Drama tersebut masih berkesan untuk saya karena saya suka dua karakter utama cewek di drama. Saya lupa nama keduanya. Kita sebut saja mereka Miss Park dan Miss Kim. Di drama Korea pada umumnya, biasanya kedua cewek akan rebutan cowok, dan kedua cowok akan rebutan cewek. Adegan macam itu tidak ada di drama ini. Miss Park dan Miss Kim adalah dokter spesialis yang bekerja di Rumah Sakit Umum milik pemerintah. Miss Park adalah dokter spesialis bedah terbaik di seluruh negeri lulusan John Hopkins University. Sedangkan Miss Kim adalah dokter spesialis anak dari universitas tidak terkenal. Karakter keduanya pun berbeda jauh. Miss Park dingin, angkuh, sombong, tidak bergaul, dan cenderung lebih bersikap profesional. Miss Kim ramah, banyak teman dari anak-anak, sampai kakek-kakek, baik hati, rajin menolong, dan lebih berperilaku berdasarkan dorongan hati. Miss Kim suka dan kagum sekali pada Miss Park. Dia selalu menganggap Miss Park dokter panutan.
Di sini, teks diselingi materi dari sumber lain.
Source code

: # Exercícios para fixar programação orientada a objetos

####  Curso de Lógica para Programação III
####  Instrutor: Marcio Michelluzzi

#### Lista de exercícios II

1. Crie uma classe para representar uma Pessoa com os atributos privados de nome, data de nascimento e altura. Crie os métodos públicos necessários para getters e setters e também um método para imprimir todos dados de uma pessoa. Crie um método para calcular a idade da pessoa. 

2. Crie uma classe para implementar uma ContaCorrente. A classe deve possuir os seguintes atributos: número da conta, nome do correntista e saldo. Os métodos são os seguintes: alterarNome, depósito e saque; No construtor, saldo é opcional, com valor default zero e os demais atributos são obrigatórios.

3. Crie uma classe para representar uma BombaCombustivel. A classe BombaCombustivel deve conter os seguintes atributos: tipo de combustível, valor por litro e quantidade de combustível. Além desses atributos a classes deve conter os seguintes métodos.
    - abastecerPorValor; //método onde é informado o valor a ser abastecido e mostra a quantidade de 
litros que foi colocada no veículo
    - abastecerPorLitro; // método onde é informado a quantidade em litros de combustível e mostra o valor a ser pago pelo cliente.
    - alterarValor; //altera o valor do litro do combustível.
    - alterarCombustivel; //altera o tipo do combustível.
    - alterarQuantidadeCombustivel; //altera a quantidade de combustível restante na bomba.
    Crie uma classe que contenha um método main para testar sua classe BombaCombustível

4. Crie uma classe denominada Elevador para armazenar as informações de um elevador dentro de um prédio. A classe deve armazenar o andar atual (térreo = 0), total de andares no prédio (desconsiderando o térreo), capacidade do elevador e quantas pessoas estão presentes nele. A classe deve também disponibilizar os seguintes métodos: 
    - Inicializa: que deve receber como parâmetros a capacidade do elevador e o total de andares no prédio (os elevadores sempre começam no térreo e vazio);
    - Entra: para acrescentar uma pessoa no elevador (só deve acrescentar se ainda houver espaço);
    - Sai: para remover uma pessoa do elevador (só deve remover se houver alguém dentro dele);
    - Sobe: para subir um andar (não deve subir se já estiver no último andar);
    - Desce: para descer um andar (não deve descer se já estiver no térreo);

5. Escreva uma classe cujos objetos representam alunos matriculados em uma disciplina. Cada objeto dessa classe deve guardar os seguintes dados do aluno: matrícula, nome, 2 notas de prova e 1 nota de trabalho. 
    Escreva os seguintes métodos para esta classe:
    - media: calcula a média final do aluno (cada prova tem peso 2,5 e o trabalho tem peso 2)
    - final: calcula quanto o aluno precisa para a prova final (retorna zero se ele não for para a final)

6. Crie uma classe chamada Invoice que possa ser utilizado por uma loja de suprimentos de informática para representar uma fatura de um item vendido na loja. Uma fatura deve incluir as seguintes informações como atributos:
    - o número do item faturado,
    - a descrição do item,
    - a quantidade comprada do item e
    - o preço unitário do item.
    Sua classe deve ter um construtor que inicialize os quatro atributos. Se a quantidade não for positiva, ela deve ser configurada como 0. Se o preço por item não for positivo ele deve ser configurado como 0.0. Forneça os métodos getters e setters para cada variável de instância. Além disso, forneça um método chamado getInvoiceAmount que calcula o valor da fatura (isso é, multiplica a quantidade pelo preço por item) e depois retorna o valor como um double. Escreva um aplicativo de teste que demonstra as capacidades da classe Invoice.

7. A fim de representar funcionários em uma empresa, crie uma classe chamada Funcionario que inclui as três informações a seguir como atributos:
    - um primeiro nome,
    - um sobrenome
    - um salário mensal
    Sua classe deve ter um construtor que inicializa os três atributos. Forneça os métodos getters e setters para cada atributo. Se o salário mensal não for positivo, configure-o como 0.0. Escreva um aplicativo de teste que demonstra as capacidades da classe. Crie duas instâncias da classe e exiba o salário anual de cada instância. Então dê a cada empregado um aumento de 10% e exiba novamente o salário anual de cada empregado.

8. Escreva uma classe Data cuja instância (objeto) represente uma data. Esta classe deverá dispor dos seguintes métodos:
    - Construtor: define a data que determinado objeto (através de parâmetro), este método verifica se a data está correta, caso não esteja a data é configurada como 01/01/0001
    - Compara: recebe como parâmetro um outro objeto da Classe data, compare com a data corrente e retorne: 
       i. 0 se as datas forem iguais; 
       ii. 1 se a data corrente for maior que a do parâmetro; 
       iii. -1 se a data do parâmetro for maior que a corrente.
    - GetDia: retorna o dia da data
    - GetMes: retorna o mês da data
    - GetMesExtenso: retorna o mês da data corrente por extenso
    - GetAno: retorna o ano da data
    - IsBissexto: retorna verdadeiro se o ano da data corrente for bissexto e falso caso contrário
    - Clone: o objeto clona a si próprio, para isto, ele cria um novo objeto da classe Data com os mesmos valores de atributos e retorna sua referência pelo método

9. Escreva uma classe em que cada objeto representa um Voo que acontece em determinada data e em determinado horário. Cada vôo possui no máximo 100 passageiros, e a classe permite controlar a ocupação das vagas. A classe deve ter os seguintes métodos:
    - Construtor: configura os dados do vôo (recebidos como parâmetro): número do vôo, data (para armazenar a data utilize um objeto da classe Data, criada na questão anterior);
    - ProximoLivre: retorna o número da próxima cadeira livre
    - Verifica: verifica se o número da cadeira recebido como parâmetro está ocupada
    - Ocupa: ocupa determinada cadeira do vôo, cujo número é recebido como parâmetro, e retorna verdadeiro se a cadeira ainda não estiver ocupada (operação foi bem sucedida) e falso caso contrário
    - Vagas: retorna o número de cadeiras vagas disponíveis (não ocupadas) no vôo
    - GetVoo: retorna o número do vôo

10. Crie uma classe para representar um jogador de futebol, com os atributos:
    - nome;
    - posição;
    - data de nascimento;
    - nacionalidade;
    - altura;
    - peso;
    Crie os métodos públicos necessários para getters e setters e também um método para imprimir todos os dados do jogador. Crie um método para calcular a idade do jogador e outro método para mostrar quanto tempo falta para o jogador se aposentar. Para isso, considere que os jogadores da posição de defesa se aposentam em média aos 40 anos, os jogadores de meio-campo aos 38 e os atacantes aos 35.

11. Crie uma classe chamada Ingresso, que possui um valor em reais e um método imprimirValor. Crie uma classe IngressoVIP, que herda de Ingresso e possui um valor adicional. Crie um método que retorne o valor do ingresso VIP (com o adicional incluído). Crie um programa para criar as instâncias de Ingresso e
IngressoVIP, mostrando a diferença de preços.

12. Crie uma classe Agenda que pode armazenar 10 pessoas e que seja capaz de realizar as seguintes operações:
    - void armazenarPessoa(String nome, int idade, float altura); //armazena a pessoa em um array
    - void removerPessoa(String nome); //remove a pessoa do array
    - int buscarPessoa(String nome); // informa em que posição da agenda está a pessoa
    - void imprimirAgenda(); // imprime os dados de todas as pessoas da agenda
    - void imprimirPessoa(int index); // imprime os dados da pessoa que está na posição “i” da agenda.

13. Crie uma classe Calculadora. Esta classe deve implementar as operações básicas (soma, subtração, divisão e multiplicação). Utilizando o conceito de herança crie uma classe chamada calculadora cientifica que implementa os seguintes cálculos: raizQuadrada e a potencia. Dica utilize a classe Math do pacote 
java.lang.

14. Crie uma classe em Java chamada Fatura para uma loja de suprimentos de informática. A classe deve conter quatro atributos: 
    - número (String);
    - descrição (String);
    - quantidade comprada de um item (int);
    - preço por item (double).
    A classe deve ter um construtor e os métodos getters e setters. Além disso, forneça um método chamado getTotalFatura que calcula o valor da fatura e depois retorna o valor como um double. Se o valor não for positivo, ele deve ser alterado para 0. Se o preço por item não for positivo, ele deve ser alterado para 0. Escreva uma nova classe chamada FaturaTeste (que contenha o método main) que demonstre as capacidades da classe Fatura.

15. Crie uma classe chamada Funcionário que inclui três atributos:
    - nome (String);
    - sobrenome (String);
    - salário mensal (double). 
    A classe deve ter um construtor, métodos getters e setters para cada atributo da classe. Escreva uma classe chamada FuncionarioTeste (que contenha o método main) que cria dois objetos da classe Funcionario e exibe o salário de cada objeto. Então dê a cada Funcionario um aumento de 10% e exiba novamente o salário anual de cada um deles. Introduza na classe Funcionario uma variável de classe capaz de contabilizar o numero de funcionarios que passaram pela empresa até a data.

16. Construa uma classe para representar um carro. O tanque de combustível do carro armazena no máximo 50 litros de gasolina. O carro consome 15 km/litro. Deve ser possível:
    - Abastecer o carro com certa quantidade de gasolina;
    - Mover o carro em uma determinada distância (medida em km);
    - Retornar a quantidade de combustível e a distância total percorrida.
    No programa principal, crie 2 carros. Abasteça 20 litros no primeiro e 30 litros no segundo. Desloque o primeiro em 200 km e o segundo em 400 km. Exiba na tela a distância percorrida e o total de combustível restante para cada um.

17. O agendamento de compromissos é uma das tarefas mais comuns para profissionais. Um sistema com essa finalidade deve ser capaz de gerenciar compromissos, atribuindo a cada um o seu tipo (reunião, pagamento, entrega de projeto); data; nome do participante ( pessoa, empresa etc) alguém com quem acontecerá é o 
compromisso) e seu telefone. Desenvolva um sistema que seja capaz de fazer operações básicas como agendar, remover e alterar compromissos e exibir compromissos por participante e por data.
Latar belakang keduanya pun berbeda. Miss Park anak anggota DPR dan kaya raya. Punya apartemen sendiri. Bahkan dia mengendarai mobil balap untuk mobilitas sehari-hari. Miss Kim sebaliknya, dia tinggal di rumah kecil di wilayah padat penduduk bersama adiknya yang mengalami disabilitas fisik. Miss Kim pernah dirawat di Rumah Sakit Jiwa karena PTSD akibat diperkosa ayah tirinya.
Urusan percintaan pun berbeda sekali keduanya. Miss Park dikejar-kejar oleh satu cowok sejak SMA (Kisah cinta pada drama Korea pada masa itu memang biasanya fokus pada teman masa kecil, teman SMA, cinta pertama, dll yang akhirnya bertemu kembali pada masa dewasa.) Bahkan, cowok tersebut merelakan mimpinya dan mengikuti Miss Park kuliah kedokteran di John Hopkins selepas SMA. Sekembalinya ke Korea, dia juga ikut Miss Park kerja di rumah sakit umum. Padahal, bapaknya punya rumah sakit besar di Seoul. Beberapa kali, dia memaksa Miss Park untuk pindah ke rumah sakit bapaknya, biar gaji mereka lebih tinggi dan dia bisa jadi direktur/manajer rumah sakit. Tapi Miss Park menolak dan nyuruh si cowok untuk pindah sendiri. Si cowok ini, temenan dekat sama Miss Kim. Dia sering curhat pada Miss Kim jika pusing mengejar-ngejar Miss Park namun selalu dibalas Miss Park dengan dingin atau tanpa respon. Adegan favorit dan paling romantis, tentu saya di episode terakhir, sewaktu si cowok ngetuk pintu ruang kerja Miss Park, masuk, bilang kalo dia sudah lelah ngejar-ngejar Miss Park, dan dia berniat untuk menjadi dokter sukarelawan ke Afrika selama 4 tahun. Waktu itu, Miss Park cuma nengok sambil bilang,"Cuma 4 tahun, kan? Ya udah, aku tungguin." Lalu dia balik lagi kerja. Si cowok cuma iya-iya aja. Lalu keluar ruangan. Loncat-loncat dan nyari Miss Kim buat curhat. :))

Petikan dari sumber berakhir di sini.